Nope. I got nothing. Because I’m annoyed at the question.
Focusing on the Things I Have Done
I CAN do whatever I set my mind to. Did I find a partner and get married? Yes.
Did I have two healthy children? Yes.
Do I have a successful business? Yes.
There are all sorts of things I find difficult, because my energy level is not the same as other people’s. For example, there are times when I have pain or discomfort that makes me want to stay home with Netflix and a heating pad. And sometimes I do that, but most times I do not.
I make plans with friends and keep them. I get involved in volunteer organizations and show up. I take on clients and I deliver on my deadlines. I’m not going to let the fact that I’ve had a colectomy and j-pouch creation, or that I have some signs or symptoms of ulcerative colitis, or extra intestinal problems cropping up stop me from doing any of the things that are important to me. I’ve made the conscious decision to push myself beyond what I think I can do.
Part of my attitude, I think, comes from having many years behind me where I thought I couldn’t do some of the things I wanted to do. I have no idea where that block came from: did I place it myself, or were there others who assisted in placing it on me? I can’t answer that, and the question goes down the path of eventually assigning blame, but I don’t live my life rehashing the past. The fact of the matter is that there’s a voice in my brain, even now, that tells me not to do things. “I can’t get on a plane and go to a new city and meet with people I don’t know,” it tells me. “I can’t stand up in front of a room of people and give a presentation.” I can’t…I can’t…I can’t.
Keeping the Monsters at Bay
I don’t listen to this voice. Oh, it creeps in sometimes, when I am tired or sick or scared, but I work hard to keep it away.

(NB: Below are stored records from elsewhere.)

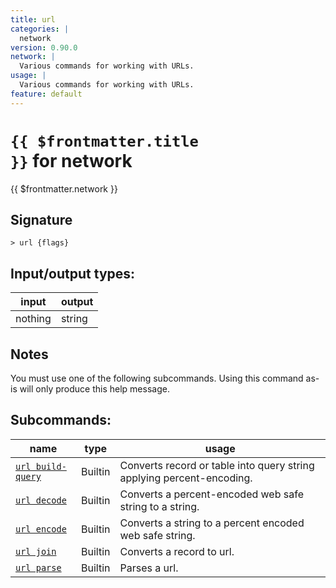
 ```yaml
---
title: url
categories: |
  network
version: 0.90.0
network: |
  Various commands for working with URLs.
usage: |
  Various commands for working with URLs.
feature: default
---
```


<!-- This file is automatically generated. Please edit the command in https://github.com/nushell/nushell instead. -->

# <code>{{ $frontmatter.title }}</code> for network

<div class='command-title'>{{ $frontmatter.network }}</div>

## Signature

`> url {flags} `

## Input/output types:

| input   | output |
| ------- | ------ |
| nothing | string |

## Notes

You must use one of the following subcommands. Using this command as-is will only produce this help message.

## Subcommands:

| name                                                   | type    | usage                                                                 |
| ------------------------------------------------------ | ------- | --------------------------------------------------------------------- |
| [`url build-query`](/commands/docs/url_build-query) | Builtin | Converts record or table into query string applying percent-encoding. |
| [`url decode`](/commands/docs/url_decode)           | Builtin | Converts a percent-encoded web safe string to a string.               |
| [`url encode`](/commands/docs/url_encode)           | Builtin | Converts a string to a percent encoded web safe string.               |
| [`url join`](/commands/docs/url_join)               | Builtin | Converts a record to url.                                             |
| [`url parse`](/commands/docs/url_parse)             | Builtin | Parses a url.                                                         |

Even when it does show up, I try to ignore it and most of the time I’m successful, even if I can’t make it go away entirely.
Even now, having thought through the question thoroughly, I still don’t have an answer. If I’m not going to let my own brain tell me what I “can’t” do, I’m certainly not going to let another person tell me I can’t do something. Matter of fact: if you tell me I “can’t” or “shouldn’t” do something, I’m probably more likely to attempt it.
People with IBD live with the reality of some limitations, it comes with the territory. But accepting a new normal is different than putting limits on your life. Limits and other people’s expectations, and “I can’t” aren’t things we should accept.
If you were asked, “What can’t you do because of your IBD,” what would you say?